[EXERCISE DETAILS] Below are the records; copy exactly the stretch from the line containing "A build tag" through the line containing "A tag contains a set of named artifacts.", both ends included, and nothing else.

Stored entries:
——————
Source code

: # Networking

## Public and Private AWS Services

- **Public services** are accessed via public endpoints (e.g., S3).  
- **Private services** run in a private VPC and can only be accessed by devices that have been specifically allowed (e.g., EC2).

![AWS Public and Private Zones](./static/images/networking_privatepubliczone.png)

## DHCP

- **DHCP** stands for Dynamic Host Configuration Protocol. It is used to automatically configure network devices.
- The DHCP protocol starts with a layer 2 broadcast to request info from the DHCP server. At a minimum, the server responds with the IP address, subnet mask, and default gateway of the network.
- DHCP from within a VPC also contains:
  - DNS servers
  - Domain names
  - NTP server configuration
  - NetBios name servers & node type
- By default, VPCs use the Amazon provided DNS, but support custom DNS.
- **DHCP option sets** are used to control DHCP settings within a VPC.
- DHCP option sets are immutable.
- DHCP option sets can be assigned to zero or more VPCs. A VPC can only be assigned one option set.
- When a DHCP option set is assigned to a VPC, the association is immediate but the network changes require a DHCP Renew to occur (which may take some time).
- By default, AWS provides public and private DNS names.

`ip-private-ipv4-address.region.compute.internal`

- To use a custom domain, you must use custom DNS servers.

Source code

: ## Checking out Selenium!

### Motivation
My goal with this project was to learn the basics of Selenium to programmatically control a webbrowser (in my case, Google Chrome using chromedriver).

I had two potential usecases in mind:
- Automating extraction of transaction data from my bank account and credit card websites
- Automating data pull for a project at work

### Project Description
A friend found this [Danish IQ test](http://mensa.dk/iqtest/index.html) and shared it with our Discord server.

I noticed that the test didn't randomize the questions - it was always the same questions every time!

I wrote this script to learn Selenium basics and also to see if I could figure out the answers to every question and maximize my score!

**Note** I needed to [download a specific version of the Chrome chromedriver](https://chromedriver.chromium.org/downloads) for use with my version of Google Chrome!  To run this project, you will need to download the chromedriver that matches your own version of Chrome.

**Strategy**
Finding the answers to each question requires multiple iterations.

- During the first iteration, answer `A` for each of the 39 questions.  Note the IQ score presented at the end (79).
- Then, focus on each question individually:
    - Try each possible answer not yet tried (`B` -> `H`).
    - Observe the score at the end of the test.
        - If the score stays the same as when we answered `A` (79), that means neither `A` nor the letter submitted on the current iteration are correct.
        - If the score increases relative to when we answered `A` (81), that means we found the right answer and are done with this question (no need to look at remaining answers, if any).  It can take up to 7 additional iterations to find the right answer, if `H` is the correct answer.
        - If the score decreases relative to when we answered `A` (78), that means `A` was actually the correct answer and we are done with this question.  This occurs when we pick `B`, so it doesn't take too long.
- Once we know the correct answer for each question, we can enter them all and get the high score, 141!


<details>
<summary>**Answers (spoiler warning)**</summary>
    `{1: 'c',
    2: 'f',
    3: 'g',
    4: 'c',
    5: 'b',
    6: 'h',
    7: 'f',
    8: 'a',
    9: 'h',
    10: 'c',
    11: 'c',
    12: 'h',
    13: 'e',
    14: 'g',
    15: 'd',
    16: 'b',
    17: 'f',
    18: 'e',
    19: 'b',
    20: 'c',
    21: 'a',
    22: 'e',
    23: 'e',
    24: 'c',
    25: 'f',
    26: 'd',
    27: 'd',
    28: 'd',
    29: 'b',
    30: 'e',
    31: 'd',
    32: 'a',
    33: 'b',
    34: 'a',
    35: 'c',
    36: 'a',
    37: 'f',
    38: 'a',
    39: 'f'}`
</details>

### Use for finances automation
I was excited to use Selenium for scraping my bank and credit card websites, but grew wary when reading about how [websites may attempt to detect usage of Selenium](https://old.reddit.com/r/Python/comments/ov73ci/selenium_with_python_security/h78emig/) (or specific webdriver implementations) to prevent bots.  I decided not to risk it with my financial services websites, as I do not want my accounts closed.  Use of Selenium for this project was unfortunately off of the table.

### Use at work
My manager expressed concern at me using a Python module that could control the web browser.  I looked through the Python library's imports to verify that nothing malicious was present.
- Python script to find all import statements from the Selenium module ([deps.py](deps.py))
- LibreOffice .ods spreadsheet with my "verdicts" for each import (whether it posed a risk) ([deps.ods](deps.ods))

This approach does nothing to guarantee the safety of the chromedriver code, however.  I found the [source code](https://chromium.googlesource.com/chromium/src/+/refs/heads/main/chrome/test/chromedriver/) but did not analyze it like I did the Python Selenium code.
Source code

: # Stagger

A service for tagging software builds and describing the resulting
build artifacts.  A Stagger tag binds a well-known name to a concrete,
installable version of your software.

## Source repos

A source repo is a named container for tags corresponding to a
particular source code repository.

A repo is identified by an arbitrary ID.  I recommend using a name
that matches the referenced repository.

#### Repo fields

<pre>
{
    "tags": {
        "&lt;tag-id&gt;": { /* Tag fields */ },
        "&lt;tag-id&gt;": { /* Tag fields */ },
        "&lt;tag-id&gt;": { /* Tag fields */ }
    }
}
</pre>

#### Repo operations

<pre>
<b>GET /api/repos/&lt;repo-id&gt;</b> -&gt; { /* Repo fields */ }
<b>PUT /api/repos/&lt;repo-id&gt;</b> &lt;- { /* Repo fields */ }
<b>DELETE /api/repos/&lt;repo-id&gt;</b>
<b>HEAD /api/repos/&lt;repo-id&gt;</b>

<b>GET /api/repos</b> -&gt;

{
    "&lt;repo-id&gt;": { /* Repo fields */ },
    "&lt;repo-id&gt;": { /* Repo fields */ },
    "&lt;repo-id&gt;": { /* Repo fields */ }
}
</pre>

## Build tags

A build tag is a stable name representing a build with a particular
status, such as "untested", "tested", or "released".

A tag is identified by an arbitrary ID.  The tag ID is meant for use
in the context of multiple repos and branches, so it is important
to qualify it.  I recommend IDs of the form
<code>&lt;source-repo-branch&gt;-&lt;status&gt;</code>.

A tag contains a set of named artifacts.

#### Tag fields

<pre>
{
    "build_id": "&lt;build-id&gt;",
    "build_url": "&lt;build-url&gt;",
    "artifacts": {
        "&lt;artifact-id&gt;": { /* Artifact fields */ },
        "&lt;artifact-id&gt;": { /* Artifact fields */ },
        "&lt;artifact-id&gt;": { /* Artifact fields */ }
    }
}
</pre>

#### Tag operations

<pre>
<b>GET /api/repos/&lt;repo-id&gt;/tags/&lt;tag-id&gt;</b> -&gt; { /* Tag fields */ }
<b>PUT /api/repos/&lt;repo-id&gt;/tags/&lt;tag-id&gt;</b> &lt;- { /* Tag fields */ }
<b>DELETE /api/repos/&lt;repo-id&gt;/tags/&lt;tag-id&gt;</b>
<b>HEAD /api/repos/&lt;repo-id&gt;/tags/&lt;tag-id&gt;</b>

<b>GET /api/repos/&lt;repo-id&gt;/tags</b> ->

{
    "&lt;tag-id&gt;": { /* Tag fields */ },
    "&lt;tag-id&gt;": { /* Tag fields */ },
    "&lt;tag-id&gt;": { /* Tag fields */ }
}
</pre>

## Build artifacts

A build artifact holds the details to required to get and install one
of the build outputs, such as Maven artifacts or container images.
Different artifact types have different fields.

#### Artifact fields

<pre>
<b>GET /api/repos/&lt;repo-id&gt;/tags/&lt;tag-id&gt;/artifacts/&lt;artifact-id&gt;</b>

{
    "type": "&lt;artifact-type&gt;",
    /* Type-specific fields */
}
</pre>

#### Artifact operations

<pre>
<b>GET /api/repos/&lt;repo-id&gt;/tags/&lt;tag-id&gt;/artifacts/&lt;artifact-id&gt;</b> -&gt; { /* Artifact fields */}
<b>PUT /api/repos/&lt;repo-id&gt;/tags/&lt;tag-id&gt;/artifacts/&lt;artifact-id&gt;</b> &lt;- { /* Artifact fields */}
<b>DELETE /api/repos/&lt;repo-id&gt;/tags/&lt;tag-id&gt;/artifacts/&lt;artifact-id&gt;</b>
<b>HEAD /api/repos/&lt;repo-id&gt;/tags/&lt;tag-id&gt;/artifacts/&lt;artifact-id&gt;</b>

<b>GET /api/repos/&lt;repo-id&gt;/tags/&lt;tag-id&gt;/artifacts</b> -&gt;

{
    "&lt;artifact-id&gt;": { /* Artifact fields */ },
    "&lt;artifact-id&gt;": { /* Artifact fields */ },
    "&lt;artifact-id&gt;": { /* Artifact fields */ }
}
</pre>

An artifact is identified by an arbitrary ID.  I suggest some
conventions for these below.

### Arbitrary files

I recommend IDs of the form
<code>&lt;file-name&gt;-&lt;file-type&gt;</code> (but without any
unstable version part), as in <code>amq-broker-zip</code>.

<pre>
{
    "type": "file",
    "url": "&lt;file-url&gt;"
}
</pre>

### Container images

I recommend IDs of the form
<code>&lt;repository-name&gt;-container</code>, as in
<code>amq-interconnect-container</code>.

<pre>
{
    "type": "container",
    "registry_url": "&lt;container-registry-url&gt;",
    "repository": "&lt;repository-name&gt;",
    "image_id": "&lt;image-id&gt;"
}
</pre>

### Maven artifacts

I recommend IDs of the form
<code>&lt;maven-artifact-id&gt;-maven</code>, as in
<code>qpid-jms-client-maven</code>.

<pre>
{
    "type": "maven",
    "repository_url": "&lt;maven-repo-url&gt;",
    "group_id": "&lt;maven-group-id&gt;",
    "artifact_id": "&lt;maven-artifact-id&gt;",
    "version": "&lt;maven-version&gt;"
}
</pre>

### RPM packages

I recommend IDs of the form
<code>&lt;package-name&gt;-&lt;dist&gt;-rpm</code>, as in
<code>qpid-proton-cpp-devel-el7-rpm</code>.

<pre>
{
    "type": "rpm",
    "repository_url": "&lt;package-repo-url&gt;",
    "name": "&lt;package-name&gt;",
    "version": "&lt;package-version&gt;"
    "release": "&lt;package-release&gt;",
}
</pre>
——————
[WRITTEN REPLY]
A build tag is a stable name representing a build with a particular
status, such as "untested", "tested", or "released".

A tag is identified by an arbitrary ID.  The tag ID is meant for use
in the context of multiple repos and branches, so it is important
to qualify it.  I recommend IDs of the form
<code>&lt;source-repo-branch&gt;-&lt;status&gt;</code>.

A tag contains a set of named artifacts.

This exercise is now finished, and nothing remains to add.